→ **The problem**
Needed from the data below: every line from the one with "-QualitySettings.setAllowDetectScanGap(value) \" up to and including the one with "-BarCodeConfidence.STRONG \", repeated exactly and with nothing else.

→ **Data under study**
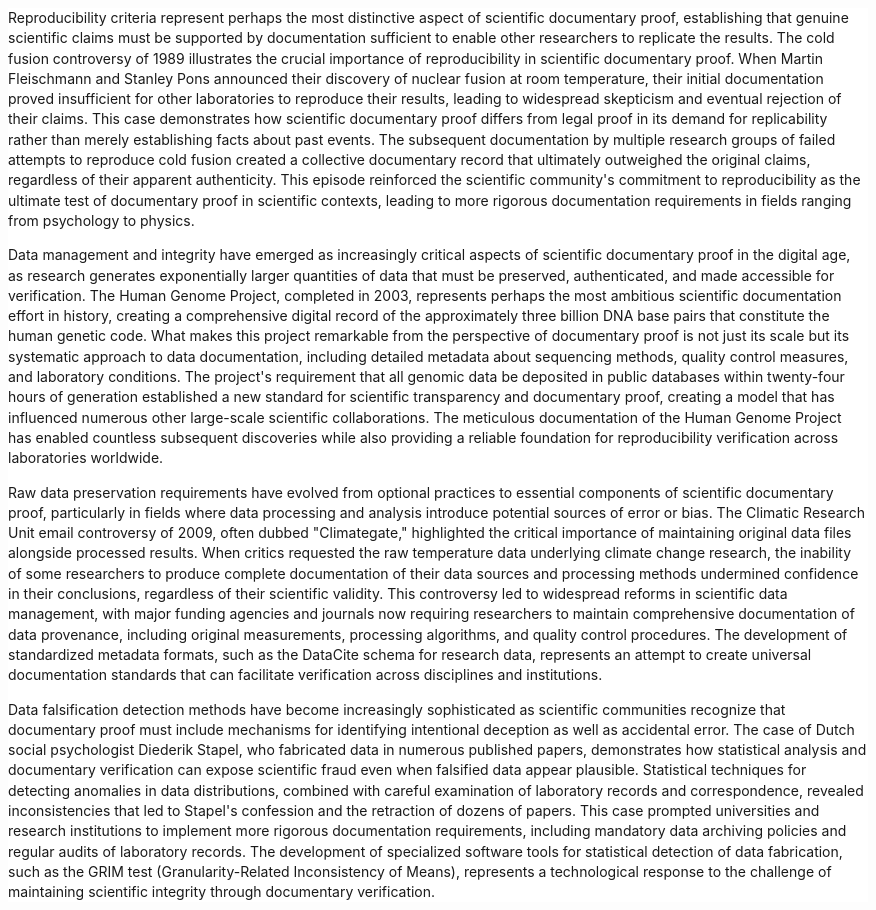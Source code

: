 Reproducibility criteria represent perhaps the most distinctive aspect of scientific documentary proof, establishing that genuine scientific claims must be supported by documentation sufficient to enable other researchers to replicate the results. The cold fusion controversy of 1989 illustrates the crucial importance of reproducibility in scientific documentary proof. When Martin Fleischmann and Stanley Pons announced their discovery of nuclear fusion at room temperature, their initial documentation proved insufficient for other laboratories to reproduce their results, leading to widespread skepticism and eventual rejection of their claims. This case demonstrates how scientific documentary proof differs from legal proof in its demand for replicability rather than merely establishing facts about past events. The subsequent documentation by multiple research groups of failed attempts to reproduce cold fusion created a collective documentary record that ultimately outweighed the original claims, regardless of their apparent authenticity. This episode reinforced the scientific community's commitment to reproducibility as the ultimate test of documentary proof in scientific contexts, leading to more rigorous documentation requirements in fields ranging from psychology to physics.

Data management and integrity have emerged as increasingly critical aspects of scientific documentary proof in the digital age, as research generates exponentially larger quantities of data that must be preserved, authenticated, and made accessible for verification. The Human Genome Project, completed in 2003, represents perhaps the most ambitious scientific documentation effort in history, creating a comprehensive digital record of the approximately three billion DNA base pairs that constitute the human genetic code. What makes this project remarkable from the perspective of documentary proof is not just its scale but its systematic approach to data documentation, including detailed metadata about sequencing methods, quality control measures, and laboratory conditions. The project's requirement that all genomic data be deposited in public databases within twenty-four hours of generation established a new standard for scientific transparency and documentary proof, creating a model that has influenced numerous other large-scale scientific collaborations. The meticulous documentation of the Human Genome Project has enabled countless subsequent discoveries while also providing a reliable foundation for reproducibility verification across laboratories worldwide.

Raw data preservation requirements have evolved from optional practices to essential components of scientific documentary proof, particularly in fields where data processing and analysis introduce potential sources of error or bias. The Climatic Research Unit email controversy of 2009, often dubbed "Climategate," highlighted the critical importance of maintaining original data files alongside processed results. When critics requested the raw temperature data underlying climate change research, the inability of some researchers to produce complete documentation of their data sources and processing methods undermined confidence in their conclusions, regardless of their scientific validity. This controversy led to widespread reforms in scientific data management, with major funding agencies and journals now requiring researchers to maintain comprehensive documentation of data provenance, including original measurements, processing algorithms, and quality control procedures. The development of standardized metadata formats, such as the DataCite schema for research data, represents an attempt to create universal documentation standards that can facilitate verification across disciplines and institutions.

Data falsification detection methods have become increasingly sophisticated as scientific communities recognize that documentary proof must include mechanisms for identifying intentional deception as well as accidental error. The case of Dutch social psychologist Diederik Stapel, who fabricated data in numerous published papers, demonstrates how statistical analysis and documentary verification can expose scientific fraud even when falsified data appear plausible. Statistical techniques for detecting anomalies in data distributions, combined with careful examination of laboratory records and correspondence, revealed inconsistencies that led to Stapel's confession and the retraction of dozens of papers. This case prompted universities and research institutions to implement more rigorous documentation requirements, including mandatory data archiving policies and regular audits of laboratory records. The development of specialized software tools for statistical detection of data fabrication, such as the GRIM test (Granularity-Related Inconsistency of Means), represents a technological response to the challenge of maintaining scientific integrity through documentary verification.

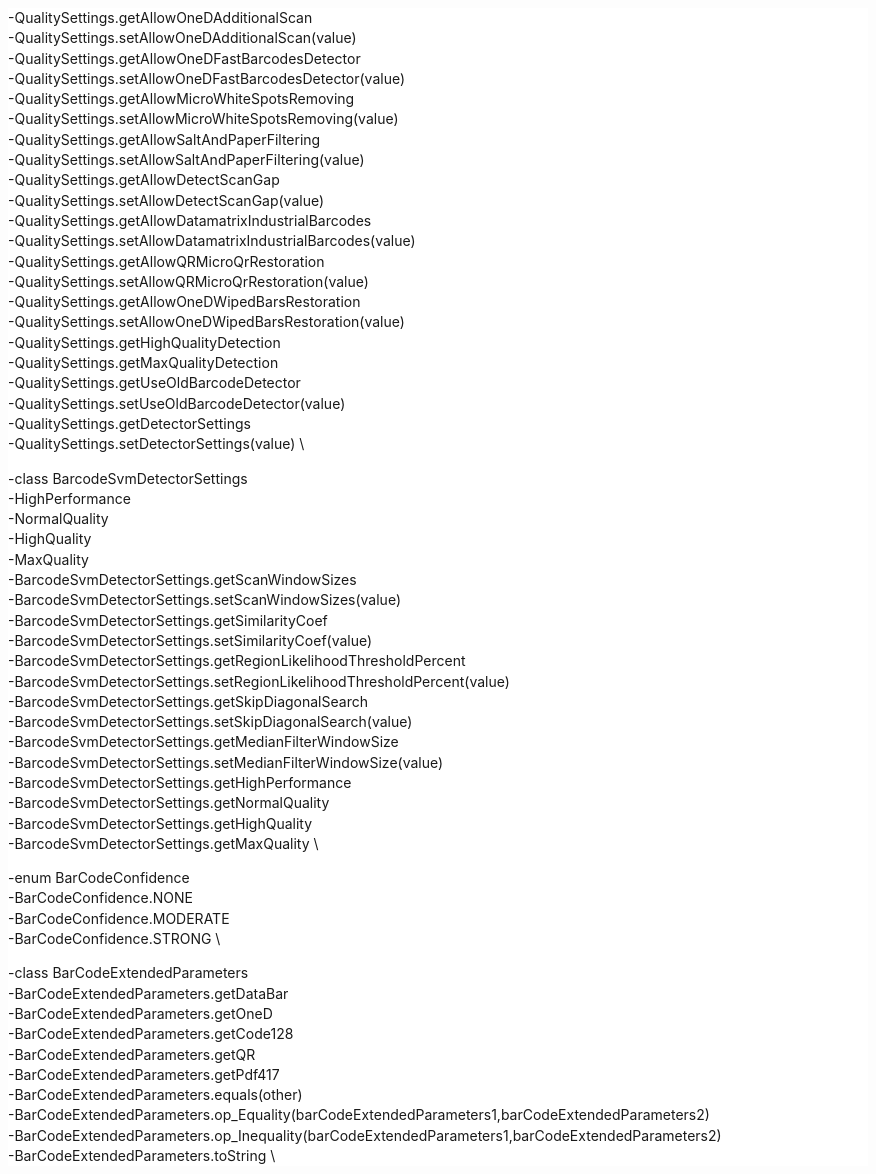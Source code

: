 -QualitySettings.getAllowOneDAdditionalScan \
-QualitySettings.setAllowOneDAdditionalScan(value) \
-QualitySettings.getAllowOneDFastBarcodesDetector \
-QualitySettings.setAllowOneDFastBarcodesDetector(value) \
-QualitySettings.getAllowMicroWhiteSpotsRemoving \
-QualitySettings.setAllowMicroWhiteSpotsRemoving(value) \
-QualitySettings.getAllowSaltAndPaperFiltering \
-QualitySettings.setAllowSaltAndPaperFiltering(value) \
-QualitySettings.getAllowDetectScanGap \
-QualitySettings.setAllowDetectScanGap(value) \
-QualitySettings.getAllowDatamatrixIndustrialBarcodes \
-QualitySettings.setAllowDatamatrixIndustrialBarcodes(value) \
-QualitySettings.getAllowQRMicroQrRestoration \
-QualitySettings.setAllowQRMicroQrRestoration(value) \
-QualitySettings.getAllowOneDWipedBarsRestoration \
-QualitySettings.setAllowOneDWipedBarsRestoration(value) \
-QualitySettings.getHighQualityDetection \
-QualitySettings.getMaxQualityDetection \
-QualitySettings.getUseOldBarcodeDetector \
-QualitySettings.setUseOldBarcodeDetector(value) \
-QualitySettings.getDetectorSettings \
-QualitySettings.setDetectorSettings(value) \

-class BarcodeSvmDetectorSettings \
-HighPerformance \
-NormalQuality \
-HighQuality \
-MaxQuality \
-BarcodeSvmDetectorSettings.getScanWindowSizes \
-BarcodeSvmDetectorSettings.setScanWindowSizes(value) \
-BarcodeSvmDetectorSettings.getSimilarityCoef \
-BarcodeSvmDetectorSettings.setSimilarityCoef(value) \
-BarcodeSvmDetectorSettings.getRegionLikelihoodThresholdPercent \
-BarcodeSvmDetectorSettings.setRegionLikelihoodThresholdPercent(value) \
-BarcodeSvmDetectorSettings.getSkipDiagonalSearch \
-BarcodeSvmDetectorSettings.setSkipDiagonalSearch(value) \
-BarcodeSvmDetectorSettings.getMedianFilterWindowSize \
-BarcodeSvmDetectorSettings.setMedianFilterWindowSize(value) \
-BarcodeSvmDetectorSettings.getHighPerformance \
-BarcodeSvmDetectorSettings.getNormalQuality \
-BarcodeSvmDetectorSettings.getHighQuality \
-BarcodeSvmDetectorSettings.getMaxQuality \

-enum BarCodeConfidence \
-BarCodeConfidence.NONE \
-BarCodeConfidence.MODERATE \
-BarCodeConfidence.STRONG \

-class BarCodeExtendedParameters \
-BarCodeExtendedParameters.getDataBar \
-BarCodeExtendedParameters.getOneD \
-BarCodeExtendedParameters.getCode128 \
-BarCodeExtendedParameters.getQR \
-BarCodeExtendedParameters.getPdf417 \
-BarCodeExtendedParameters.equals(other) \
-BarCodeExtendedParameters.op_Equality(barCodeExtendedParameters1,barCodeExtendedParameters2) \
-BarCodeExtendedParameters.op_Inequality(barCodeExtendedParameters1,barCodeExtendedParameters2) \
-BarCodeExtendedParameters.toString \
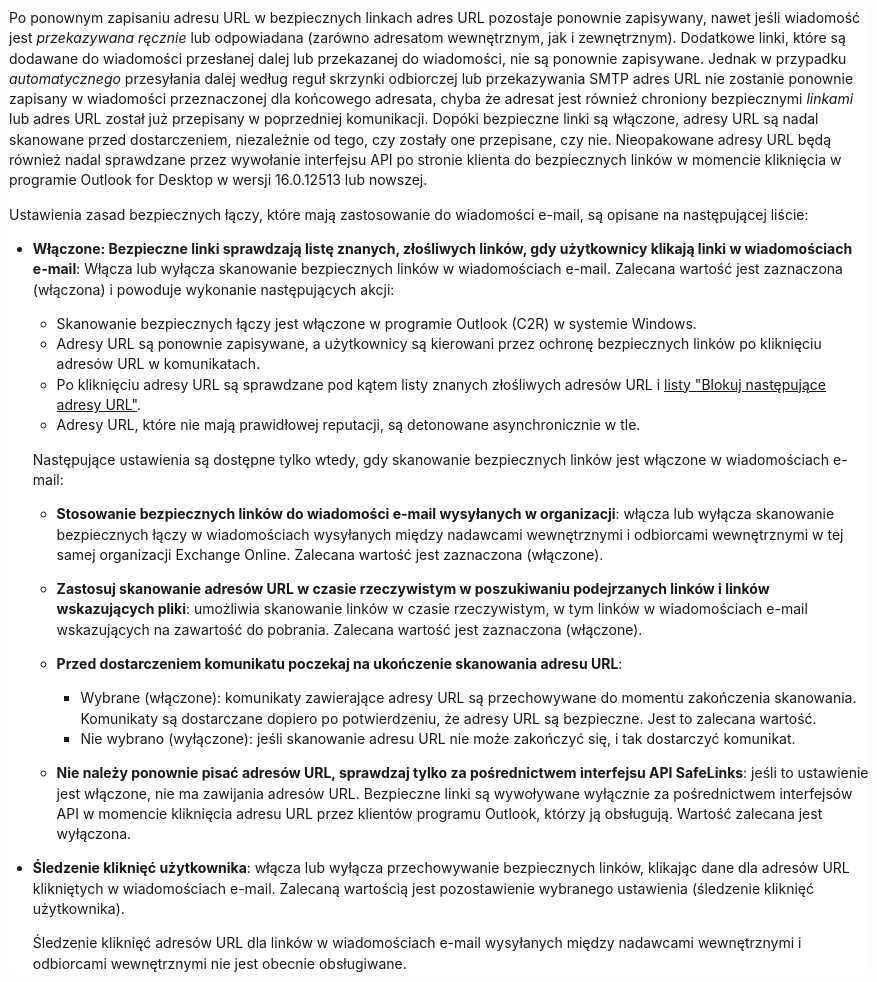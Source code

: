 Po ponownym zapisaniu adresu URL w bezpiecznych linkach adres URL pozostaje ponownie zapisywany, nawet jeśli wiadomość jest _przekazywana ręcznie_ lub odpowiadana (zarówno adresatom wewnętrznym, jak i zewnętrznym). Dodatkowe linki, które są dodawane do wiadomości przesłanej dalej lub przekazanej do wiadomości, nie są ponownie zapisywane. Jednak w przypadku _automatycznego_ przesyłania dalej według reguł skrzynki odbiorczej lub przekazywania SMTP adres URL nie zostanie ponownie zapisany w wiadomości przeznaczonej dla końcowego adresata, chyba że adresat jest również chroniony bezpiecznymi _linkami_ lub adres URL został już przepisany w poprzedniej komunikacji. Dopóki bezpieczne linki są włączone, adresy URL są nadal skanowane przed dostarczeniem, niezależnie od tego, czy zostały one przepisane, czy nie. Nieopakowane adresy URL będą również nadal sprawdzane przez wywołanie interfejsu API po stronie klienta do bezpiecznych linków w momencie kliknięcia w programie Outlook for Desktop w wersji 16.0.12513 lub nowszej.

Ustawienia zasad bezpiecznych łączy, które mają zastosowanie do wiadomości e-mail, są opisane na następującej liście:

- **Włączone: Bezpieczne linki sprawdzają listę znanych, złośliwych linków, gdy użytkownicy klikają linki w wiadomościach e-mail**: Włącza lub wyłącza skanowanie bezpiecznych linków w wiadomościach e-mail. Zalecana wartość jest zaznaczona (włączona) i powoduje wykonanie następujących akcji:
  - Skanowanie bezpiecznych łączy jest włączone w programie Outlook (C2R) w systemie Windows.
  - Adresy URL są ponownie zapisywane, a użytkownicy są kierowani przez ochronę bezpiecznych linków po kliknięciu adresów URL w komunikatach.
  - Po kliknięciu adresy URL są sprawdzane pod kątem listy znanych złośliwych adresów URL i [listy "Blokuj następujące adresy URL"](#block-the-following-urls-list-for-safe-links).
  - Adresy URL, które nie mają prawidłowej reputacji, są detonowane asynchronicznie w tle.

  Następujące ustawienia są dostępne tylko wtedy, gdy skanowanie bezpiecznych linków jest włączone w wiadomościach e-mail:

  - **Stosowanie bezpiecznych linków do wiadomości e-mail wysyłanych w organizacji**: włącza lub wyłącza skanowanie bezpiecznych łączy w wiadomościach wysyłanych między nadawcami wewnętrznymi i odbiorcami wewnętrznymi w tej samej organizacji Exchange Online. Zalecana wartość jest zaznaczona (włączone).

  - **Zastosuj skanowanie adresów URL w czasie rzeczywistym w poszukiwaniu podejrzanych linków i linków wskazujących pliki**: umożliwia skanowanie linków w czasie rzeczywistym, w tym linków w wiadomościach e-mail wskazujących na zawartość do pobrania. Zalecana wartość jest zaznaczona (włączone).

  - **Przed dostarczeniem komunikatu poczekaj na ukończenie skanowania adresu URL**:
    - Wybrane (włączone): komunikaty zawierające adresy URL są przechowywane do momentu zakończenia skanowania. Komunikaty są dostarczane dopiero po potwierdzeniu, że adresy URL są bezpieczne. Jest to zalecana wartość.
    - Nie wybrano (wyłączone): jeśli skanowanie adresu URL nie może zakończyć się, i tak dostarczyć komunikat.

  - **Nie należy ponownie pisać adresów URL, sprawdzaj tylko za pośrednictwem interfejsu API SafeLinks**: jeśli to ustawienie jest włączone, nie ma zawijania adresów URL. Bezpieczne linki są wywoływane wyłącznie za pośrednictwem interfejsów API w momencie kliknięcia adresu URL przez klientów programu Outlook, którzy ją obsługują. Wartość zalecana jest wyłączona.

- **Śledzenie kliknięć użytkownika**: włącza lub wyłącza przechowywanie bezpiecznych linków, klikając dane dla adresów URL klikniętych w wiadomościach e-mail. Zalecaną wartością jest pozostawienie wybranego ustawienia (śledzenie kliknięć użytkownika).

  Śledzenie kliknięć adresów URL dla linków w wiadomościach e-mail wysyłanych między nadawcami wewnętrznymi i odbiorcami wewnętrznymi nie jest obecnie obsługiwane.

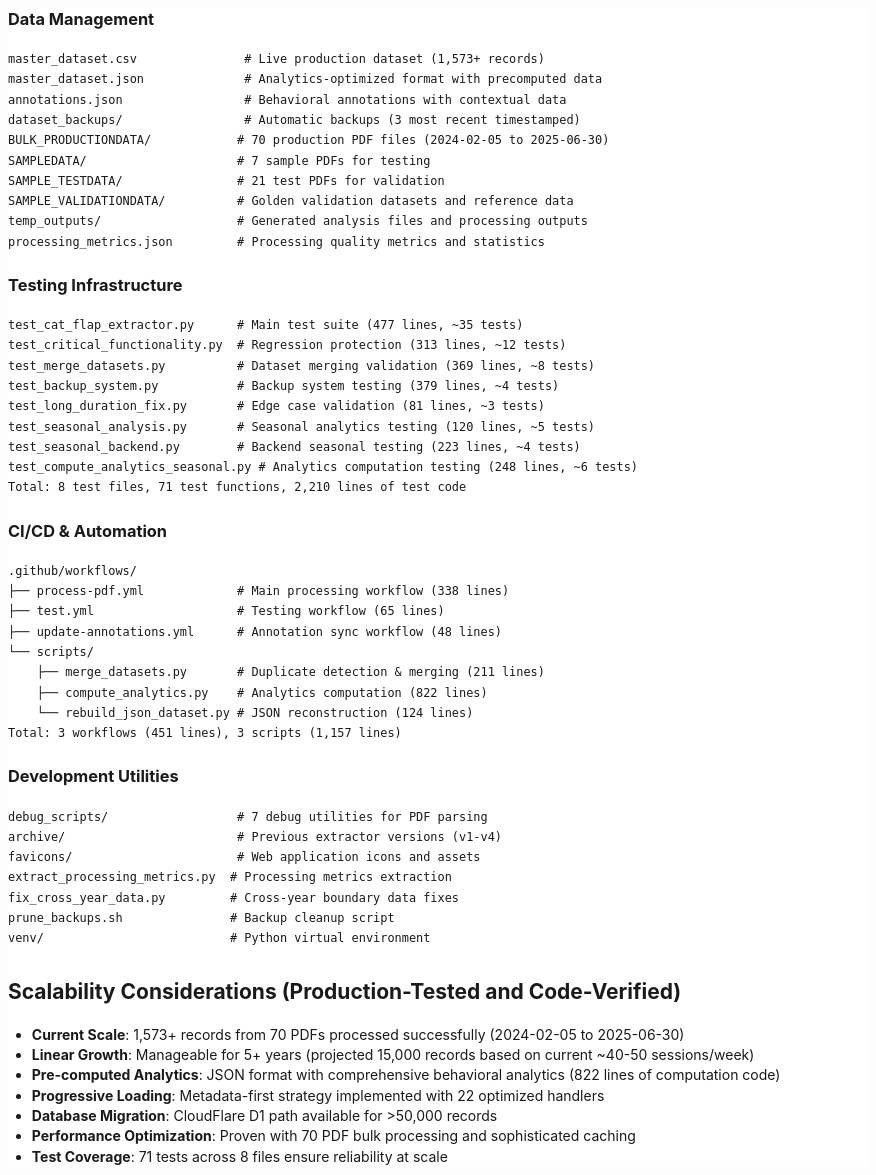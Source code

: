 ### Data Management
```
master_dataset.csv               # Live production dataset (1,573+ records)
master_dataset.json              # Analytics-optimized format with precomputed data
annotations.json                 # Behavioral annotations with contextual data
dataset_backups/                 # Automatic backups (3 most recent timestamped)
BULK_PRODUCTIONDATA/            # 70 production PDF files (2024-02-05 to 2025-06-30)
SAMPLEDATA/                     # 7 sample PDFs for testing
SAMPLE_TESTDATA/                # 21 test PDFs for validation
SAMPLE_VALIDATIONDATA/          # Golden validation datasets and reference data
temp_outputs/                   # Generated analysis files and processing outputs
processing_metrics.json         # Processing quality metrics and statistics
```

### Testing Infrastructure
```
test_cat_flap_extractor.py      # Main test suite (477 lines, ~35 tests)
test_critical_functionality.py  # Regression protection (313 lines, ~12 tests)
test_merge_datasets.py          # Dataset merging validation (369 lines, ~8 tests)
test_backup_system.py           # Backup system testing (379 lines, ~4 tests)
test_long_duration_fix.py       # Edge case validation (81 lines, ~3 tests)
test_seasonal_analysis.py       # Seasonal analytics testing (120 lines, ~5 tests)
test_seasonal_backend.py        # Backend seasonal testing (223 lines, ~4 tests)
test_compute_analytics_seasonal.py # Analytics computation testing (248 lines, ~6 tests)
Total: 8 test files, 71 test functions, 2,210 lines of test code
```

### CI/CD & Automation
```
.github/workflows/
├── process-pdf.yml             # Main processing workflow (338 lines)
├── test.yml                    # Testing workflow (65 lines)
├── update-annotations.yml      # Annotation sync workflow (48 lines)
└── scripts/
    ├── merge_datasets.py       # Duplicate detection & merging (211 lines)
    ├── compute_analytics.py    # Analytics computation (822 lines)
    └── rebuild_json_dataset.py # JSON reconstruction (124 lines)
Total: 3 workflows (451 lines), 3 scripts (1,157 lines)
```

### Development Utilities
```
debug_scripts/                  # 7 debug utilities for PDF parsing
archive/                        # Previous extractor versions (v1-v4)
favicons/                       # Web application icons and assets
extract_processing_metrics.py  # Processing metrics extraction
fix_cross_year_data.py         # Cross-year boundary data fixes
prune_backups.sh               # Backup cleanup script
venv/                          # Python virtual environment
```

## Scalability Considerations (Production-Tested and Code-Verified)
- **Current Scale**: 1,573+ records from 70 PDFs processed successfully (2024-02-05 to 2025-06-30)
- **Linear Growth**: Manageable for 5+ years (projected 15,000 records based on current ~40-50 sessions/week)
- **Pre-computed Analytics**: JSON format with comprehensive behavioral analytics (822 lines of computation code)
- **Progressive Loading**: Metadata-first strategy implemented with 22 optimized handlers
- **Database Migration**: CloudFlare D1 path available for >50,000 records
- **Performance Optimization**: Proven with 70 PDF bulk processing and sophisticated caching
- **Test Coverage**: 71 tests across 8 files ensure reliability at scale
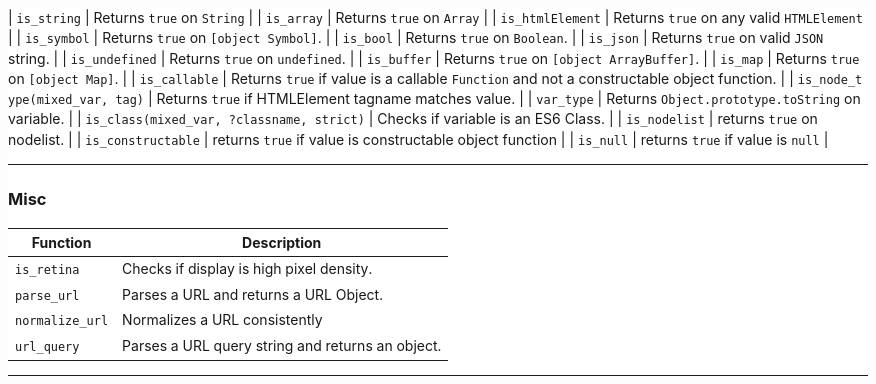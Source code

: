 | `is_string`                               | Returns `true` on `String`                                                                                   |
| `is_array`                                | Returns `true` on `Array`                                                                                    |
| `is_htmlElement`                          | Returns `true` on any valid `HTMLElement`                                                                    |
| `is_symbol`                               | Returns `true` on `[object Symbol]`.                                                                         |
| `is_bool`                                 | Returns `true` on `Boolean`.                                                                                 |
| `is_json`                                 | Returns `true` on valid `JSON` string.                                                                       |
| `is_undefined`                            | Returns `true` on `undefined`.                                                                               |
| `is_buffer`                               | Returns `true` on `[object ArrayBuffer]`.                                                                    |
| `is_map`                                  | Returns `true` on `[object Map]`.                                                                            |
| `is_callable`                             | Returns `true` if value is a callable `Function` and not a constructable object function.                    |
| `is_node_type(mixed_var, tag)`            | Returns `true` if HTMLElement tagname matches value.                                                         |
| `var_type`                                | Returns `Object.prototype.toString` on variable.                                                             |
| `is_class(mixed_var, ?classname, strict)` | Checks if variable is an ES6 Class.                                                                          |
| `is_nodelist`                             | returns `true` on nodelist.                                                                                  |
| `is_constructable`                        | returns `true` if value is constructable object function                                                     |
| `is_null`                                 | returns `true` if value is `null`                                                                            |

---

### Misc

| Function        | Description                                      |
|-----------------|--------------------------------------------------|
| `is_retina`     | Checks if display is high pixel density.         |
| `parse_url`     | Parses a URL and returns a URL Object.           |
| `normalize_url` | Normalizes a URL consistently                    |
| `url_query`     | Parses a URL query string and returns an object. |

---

→ **Exercise solution**
-QualitySettings.setAllowDetectScanGap(value) \
-QualitySettings.getAllowDatamatrixIndustrialBarcodes \
-QualitySettings.setAllowDatamatrixIndustrialBarcodes(value) \
-QualitySettings.getAllowQRMicroQrRestoration \
-QualitySettings.setAllowQRMicroQrRestoration(value) \
-QualitySettings.getAllowOneDWipedBarsRestoration \
-QualitySettings.setAllowOneDWipedBarsRestoration(value) \
-QualitySettings.getHighQualityDetection \
-QualitySettings.getMaxQualityDetection \
-QualitySettings.getUseOldBarcodeDetector \
-QualitySettings.setUseOldBarcodeDetector(value) \
-QualitySettings.getDetectorSettings \
-QualitySettings.setDetectorSettings(value) \

-class BarcodeSvmDetectorSettings \
-HighPerformance \
-NormalQuality \
-HighQuality \
-MaxQuality \
-BarcodeSvmDetectorSettings.getScanWindowSizes \
-BarcodeSvmDetectorSettings.setScanWindowSizes(value) \
-BarcodeSvmDetectorSettings.getSimilarityCoef \
-BarcodeSvmDetectorSettings.setSimilarityCoef(value) \
-BarcodeSvmDetectorSettings.getRegionLikelihoodThresholdPercent \
-BarcodeSvmDetectorSettings.setRegionLikelihoodThresholdPercent(value) \
-BarcodeSvmDetectorSettings.getSkipDiagonalSearch \
-BarcodeSvmDetectorSettings.setSkipDiagonalSearch(value) \
-BarcodeSvmDetectorSettings.getMedianFilterWindowSize \
-BarcodeSvmDetectorSettings.setMedianFilterWindowSize(value) \
-BarcodeSvmDetectorSettings.getHighPerformance \
-BarcodeSvmDetectorSettings.getNormalQuality \
-BarcodeSvmDetectorSettings.getHighQuality \
-BarcodeSvmDetectorSettings.getMaxQuality \

-enum BarCodeConfidence \
-BarCodeConfidence.NONE \
-BarCodeConfidence.MODERATE \
-BarCodeConfidence.STRONG \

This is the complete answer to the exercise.